> [What to produce]
From the data, return each line holding the word "summary".

> [Material shown]
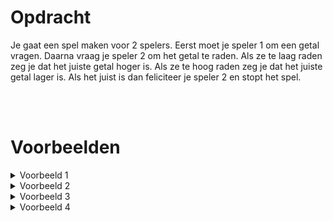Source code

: # <b>Opdracht</b>
Je gaat een spel maken voor 2 spelers. Eerst moet je speler 1 om een getal vragen. Daarna vraag je speler 2 om het getal te raden. Als ze te laag raden zeg je dat het juiste getal hoger is. Als ze te hoog raden zeg je dat het juiste getal lager is. Als het juist is dan feliciteer je speler 2 en stopt het spel.

<br>
<br>

# <b>Voorbeelden</b>
<details markdown="1"><summary>Voorbeeld 1</summary>
### Invoer
```console?lang=python
77
10
50
100
80
70
77
```

### Uitvoer
```console?lang=python
Het juiste getal is hoger dan 10
Het juiste getal is hoger dan 50
Het juiste getal is lager dan 100
Het juiste getal is lager dan 80
Het juiste getal is hoger dan 70
Gefeliciteerd! 77 is het juiste getal!
```
</details>

<details markdown="1"><summary>Voorbeeld 2</summary>
### Invoer
```console?lang=python
5
4
5
```

### Uitvoer
```console?lang=python
Het juiste getal is hoger dan 4
Gefeliciteerd! 5 is het juiste getal!
```
</details>

<details markdown="1"><summary>Voorbeeld 3</summary>
### Invoer
```console?lang=python
5
6
5
```

### Uitvoer
```console?lang=python
Het juiste getal is lager dan 6
Gefeliciteerd! 5 is het juiste getal!
```
</details>

<details markdown="1"><summary>Voorbeeld 4</summary>
### Invoer
```console?lang=python
5
5
```

### Uitvoer
```console?lang=python
Gefeliciteerd! 5 is het juiste getal!
```
</details>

> [Written answer]
<details markdown="1"><summary>Voorbeeld 1</summary>
<details markdown="1"><summary>Voorbeeld 2</summary>
<details markdown="1"><summary>Voorbeeld 3</summary>
<details markdown="1"><summary>Voorbeeld 4</summary>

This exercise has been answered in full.